We meet the young and clever Taha, the doorman’s son, who is brilliant academically and hopes to pass the exams into the Police Academy. Taha is endearing and we witness with sadness, during the course of the book, his descent from optimism to bitterness and beyond, and if you are like the reviewer, you hope against hope that something might intervene to change Taha’s fate.
In a cast of many appealing characters, Taha stands out, for we the reader see how easily his fate might have been different, if only his contact with officialdom had been different. But it wasn’t, and from the moment of his rejection, we know instinctively that this young man is headed down a violently different path.
As his life descends into chaos, the life of his childhood sweetheart Busanya moves in the opposite direction. Steering her way through the mine field of sexual predators, this clever but naive girl has a relativey happy ending. No, let’s be honest she has a very happy ending. She may have thought she was compromising, but she ends up in confused, but real love.
The Yacoubian Building is the clever focal point, of the book from which each of these characters leaves each morning to start their day, and where they return at night, often to sit on the roof, overlooking Cairo, and think over their day.
The themes of sexual predation and militant Islam run powerfully through this novel, and there is hardly a character who doesn’t have a brush with either. The people who live in the Yacoubian Building think a lot about sex and money, and opportunities, and how to better their lives. And some of them think a lot about Islam.
The growing radicalisation of the Egyptian students is skilfully portrayed, as is their manipulation by their religious leaders and their parallel abandonment by their political leaders. From the moment Taha is arrested after a student demo, you have a horrible feeling that you know exactly where this young man is heading.
The book is written with obvious affection both for the city and the people of Cairo. The noise, the packed streets, the shabby chic restaurants, the dusty suburbs, are all described and brought to life with skill.
There are so many clever threads running through this book : militant vs casual easy-going religion. Westernised Egyptian life vs the poor, earthy village life, brilliantly portrayed in the passionate but sadly doomed affair between Hatim Rasheed and Abd Rabbuh. Is God vengeful? Is that why tragedy often follows illicit love in this book? There is huge sexual tension in the book, be it the agonies of being homosexual when it is both against your faith and against the law, or the love of a mother for her unborn child that ruins her life and her love. There is the love of an ageing playboy for a young woman, and the indignities they must suffer as a result. Sex is very much a part of the lives of the residents of the Yacoubian Building, but it is rarely simultaneously consensual and uncomplicated sex.

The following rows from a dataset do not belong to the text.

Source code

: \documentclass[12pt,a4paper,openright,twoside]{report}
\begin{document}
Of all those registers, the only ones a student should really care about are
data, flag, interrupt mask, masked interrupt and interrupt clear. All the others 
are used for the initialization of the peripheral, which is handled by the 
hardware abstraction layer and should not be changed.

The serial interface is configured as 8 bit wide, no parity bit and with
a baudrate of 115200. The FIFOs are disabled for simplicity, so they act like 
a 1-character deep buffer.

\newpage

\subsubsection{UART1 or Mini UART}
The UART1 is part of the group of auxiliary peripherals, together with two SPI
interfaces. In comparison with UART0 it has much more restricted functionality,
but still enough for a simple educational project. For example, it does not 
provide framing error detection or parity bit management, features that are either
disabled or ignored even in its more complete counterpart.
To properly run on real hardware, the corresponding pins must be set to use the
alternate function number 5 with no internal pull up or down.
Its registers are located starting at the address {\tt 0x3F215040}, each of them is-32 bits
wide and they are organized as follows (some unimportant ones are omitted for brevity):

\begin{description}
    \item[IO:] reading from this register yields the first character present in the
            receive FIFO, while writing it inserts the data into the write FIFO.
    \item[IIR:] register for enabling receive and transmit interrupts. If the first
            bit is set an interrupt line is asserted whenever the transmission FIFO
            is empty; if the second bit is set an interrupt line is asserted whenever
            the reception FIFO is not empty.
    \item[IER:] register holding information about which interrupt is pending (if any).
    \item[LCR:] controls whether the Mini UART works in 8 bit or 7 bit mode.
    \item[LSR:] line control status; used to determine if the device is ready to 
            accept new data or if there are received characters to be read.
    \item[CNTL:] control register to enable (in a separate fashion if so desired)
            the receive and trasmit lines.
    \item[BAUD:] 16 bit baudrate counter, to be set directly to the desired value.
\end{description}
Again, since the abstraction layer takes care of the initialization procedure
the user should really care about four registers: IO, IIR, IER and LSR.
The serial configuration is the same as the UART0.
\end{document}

The lives and loves of the residents are fraught with the consequences of their actions, all of which are played out against a backdrop of nosy, often noisy neighbours, who all know perfectly well what goes on in the lives of their neighbours.
As we dip in and out of the lives of the many residents of this building, itself a symbol of the decay and parallel change that is taking place in society, the story-telling style of the author sweeps us along.
Well written – well, one imagines so, since this is the English translation – full of life, and death, and passion, and love, and religion, and sadness, the novel leaves you feeling both saddened by the way some characters lives have evolved, and yet also happy for others.
Published by Harper Perennial, the paperback costs £7.99.